An Algorithm with Optimal Dimension-Dependence for Zero-Order Nonsmooth Nonconvex Stochastic Optimization

TL;DR

This paper introduces a new zero-order stochastic optimization algorithm for nonsmooth, nonconvex functions that achieves the optimal dimension dependence and convergence rate, improving upon previous methods.

Contribution

It provides the first algorithm with optimal dimension dependence for zero-order nonsmooth nonconvex stochastic optimization, resolving an open problem.

Findings

Achieves complexity $O(d delta^{-1} epsilon^{-3})$, optimal in dimension and accuracy.

Proves nonsmooth optimization is as easy as smooth in the stochastic zero-order setting.

Provides algorithms with convergence guarantees in expectation and high probability.

Abstract

We study the complexity of producing $(\delta,\epsilon)$-stationary points of Lipschitz objectives which are possibly neither smooth nor convex, using only noisy function evaluations. Recent works proposed several stochastic zero-order algorithms that solve this task, all of which suffer from a dimension-dependence of $\Omega(d^{3/2})$ where $d$ is the dimension of the problem, which was conjectured to be optimal.
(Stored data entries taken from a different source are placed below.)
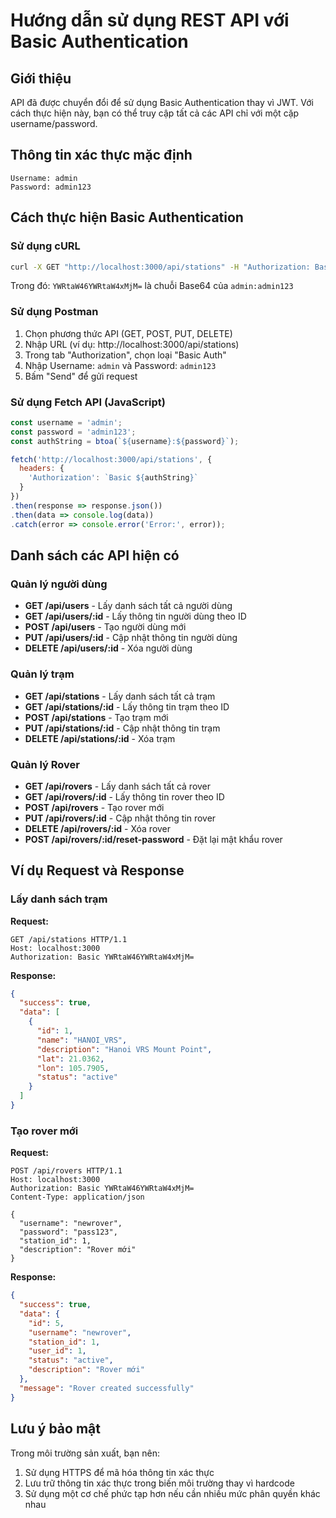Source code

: # Hướng dẫn sử dụng REST API với Basic Authentication

## Giới thiệu
API đã được chuyển đổi để sử dụng Basic Authentication thay vì JWT. Với cách thực hiện này, bạn có thể truy cập tất cả các API chỉ với một cặp username/password.

## Thông tin xác thực mặc định
```
Username: admin
Password: admin123
```

## Cách thực hiện Basic Authentication

### Sử dụng cURL
```bash
curl -X GET "http://localhost:3000/api/stations" -H "Authorization: Basic YWRtaW46YWRtaW4xMjM="
```

Trong đó: `YWRtaW46YWRtaW4xMjM=` là chuỗi Base64 của `admin:admin123`

### Sử dụng Postman
1. Chọn phương thức API (GET, POST, PUT, DELETE)
2. Nhập URL (ví dụ: http://localhost:3000/api/stations)
3. Trong tab "Authorization", chọn loại "Basic Auth"
4. Nhập Username: `admin` và Password: `admin123`
5. Bấm "Send" để gửi request

### Sử dụng Fetch API (JavaScript)
```javascript
const username = 'admin';
const password = 'admin123';
const authString = btoa(`${username}:${password}`);

fetch('http://localhost:3000/api/stations', {
  headers: {
    'Authorization': `Basic ${authString}`
  }
})
.then(response => response.json())
.then(data => console.log(data))
.catch(error => console.error('Error:', error));
```

## Danh sách các API hiện có

### Quản lý người dùng
- **GET /api/users** - Lấy danh sách tất cả người dùng
- **GET /api/users/:id** - Lấy thông tin người dùng theo ID
- **POST /api/users** - Tạo người dùng mới
- **PUT /api/users/:id** - Cập nhật thông tin người dùng
- **DELETE /api/users/:id** - Xóa người dùng

### Quản lý trạm
- **GET /api/stations** - Lấy danh sách tất cả trạm
- **GET /api/stations/:id** - Lấy thông tin trạm theo ID
- **POST /api/stations** - Tạo trạm mới
- **PUT /api/stations/:id** - Cập nhật thông tin trạm
- **DELETE /api/stations/:id** - Xóa trạm

### Quản lý Rover
- **GET /api/rovers** - Lấy danh sách tất cả rover
- **GET /api/rovers/:id** - Lấy thông tin rover theo ID
- **POST /api/rovers** - Tạo rover mới
- **PUT /api/rovers/:id** - Cập nhật thông tin rover
- **DELETE /api/rovers/:id** - Xóa rover
- **POST /api/rovers/:id/reset-password** - Đặt lại mật khẩu rover

## Ví dụ Request và Response

### Lấy danh sách trạm

**Request:**
```http
GET /api/stations HTTP/1.1
Host: localhost:3000
Authorization: Basic YWRtaW46YWRtaW4xMjM=
```

**Response:**
```json
{
  "success": true,
  "data": [
    {
      "id": 1,
      "name": "HANOI_VRS",
      "description": "Hanoi VRS Mount Point",
      "lat": 21.0362,
      "lon": 105.7905,
      "status": "active"
    }
  ]
}
```

### Tạo rover mới

**Request:**
```http
POST /api/rovers HTTP/1.1
Host: localhost:3000
Authorization: Basic YWRtaW46YWRtaW4xMjM=
Content-Type: application/json

{
  "username": "newrover",
  "password": "pass123",
  "station_id": 1,
  "description": "Rover mới"
}
```

**Response:**
```json
{
  "success": true,
  "data": {
    "id": 5,
    "username": "newrover",
    "station_id": 1,
    "user_id": 1,
    "status": "active",
    "description": "Rover mới"
  },
  "message": "Rover created successfully"
}
```

## Lưu ý bảo mật
Trong môi trường sản xuất, bạn nên:
1. Sử dụng HTTPS để mã hóa thông tin xác thực
2. Lưu trữ thông tin xác thực trong biến môi trường thay vì hardcode
3. Sử dụng một cơ chế phức tạp hơn nếu cần nhiều mức phân quyền khác nhau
We refute this conjecture by providing a faster algorithm that has complexity $O(d\delta^{-1}\epsilon^{-3})$, which is optimal (up to numerical constants) with respect to $d$ and also optimal with respect to the accuracy parameters $\delta,\epsilon$, thus solving an open question due to Lin et al. (NeurIPS'22). Moreover, the convergence rate achieved by our algorithm is also optimal for smooth objectives, proving that in the nonconvex stochastic zero-order setting, nonsmooth optimization is as easy as smooth optimization. We provide algorithms that achieve the aforementioned convergence rate in expectation as well as with high probability. Our analysis is based on a simple yet powerful lemma regarding the Goldstein-subdifferential set, which allows utilizing recent advancements in first-order nonsmooth nonconvex optimization.